After discovering the debtor corporation’s actions, the creditor hired Di Monte & Lizak to file a lawsuit, asserting a claim against the new corporation for successor liability. The new corporation filed a motion to dismiss, arguing that it was not liable for the obligations of the old corporation. In Illinois, a purchaser corporation is generally not liable for the debts of the seller corporation. However, there are four exceptions: 1.) an express or implied agreement of assumption; 2.) a merger of the purchaser and seller corporations; 3.) the purchaser is a mere continuation of the seller; and 4.) the transaction is for a fraudulent purpose. These exceptions are known as the doctrine of successor liability.
In response to the motion to dismiss, the creditor argued that the first exception applied because the old corporation expressly assumed the new corporation’s debt to its lender, and therefore, the old corporation impliedly assumed the new corporation’s debts to its other creditors. The creditor also argued that the second and third exceptions applied because nearly every aspect of the new corporation was a continuation of the old corporation’s business. Finally, the creditor argued that the fourth exception applied because the shareholders of the old corporation orchestrated the collusive UCC sale of its assets to avoid satisfaction of the creditor’s judgment.
With respect to the first exception, the court held that a purchaser corporation does not impliedly assume all of a seller corporation’s liabilities by expressly assuming one or more of the seller’s liabilities. The court also rejected the second and third exceptions because the owners of the new corporation were different than the owners of the old corporation. Despite rejecting the first three exceptions, the court found that the fourth exception applied. The court ruled that the creditor’s allegations of the old corporation’s and its shareholders’ fraudulent conduct was sufficient to state a claim for successor liability against the new corporation. Accordingly, the judge denied the new corporation’s motion to dismiss and allowed the creditor to proceed with its claim for successor liability against the new corporation, seeking to hold the new corporation liable for its judgment against the old corporation.

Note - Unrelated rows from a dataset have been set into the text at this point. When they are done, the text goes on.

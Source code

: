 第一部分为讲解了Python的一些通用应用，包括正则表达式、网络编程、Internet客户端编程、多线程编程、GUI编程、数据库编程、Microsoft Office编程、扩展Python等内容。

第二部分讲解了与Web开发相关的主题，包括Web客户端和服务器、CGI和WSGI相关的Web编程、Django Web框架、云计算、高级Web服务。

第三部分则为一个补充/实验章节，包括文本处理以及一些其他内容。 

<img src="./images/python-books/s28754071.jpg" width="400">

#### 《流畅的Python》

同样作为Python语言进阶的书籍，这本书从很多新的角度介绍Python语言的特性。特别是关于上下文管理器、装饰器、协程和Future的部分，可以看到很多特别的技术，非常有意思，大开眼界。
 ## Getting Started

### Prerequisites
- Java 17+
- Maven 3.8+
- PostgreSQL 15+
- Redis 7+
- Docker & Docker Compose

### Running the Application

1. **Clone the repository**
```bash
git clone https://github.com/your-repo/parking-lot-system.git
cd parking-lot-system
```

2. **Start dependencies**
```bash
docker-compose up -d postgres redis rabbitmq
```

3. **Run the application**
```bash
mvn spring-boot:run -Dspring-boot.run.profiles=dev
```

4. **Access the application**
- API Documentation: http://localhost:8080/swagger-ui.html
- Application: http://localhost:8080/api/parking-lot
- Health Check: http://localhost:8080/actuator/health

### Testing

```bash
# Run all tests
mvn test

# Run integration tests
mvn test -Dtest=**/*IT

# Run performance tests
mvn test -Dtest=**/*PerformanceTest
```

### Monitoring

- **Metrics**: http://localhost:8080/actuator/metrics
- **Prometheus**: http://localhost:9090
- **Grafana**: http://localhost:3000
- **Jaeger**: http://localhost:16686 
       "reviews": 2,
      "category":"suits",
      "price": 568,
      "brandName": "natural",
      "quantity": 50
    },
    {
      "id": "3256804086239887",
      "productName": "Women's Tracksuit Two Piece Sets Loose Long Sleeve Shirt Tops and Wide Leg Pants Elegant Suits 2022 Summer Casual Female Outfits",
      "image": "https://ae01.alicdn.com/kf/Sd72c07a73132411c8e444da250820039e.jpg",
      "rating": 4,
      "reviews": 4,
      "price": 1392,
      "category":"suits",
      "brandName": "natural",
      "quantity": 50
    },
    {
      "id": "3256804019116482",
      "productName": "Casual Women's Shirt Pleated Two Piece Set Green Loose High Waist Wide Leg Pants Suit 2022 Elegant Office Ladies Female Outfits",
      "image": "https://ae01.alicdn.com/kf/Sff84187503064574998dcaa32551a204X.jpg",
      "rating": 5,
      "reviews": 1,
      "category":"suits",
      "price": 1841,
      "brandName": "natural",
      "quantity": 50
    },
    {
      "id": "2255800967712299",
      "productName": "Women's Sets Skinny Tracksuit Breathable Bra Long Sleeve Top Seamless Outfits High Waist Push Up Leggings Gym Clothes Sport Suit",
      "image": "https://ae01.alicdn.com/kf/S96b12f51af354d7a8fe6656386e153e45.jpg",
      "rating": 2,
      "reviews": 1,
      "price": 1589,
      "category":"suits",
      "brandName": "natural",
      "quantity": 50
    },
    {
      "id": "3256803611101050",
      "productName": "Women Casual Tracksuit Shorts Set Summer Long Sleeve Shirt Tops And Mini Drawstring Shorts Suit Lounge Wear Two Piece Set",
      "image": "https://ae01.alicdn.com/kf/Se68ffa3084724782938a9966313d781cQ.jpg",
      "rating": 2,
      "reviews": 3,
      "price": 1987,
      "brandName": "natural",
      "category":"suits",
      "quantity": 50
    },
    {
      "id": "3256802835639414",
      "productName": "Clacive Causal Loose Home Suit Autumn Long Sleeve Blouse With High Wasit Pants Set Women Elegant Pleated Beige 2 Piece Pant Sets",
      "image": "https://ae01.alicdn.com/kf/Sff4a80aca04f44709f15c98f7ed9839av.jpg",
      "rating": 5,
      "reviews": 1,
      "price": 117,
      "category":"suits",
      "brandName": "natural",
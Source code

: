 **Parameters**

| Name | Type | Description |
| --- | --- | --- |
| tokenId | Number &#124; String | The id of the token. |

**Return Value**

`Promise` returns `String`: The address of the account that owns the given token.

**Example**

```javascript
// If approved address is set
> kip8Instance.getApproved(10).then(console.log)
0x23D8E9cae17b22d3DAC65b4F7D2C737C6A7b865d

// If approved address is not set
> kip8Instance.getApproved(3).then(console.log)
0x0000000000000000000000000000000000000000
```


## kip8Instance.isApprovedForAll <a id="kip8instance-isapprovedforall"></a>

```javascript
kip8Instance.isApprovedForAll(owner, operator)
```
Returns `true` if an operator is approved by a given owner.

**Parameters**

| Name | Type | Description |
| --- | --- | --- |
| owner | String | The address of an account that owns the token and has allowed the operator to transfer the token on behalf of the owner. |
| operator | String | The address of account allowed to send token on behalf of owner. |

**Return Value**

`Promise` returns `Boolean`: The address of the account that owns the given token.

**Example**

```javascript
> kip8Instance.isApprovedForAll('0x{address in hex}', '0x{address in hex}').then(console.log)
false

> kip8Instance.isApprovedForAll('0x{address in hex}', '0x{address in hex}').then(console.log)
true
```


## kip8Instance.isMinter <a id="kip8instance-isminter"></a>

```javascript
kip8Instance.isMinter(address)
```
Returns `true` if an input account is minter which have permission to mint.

This real life example shows: 1.) the lengths that a corporate debtor may go to in order to avoid satisfying a judgment; 2.) the ability of a judgment creditor to pursue its judgment against a successor corporation; and 3.) that courts tend to find a way to make the claim stick if a debtor participates in fraudulent conduct to avoid satisfying a judgment. If you obtain a judgment against a corporation and the corporation appears to have gone out of business by selling all of its assets, you should consult an attorney to determine whether you have a claim against the purchasing entity for successor liability.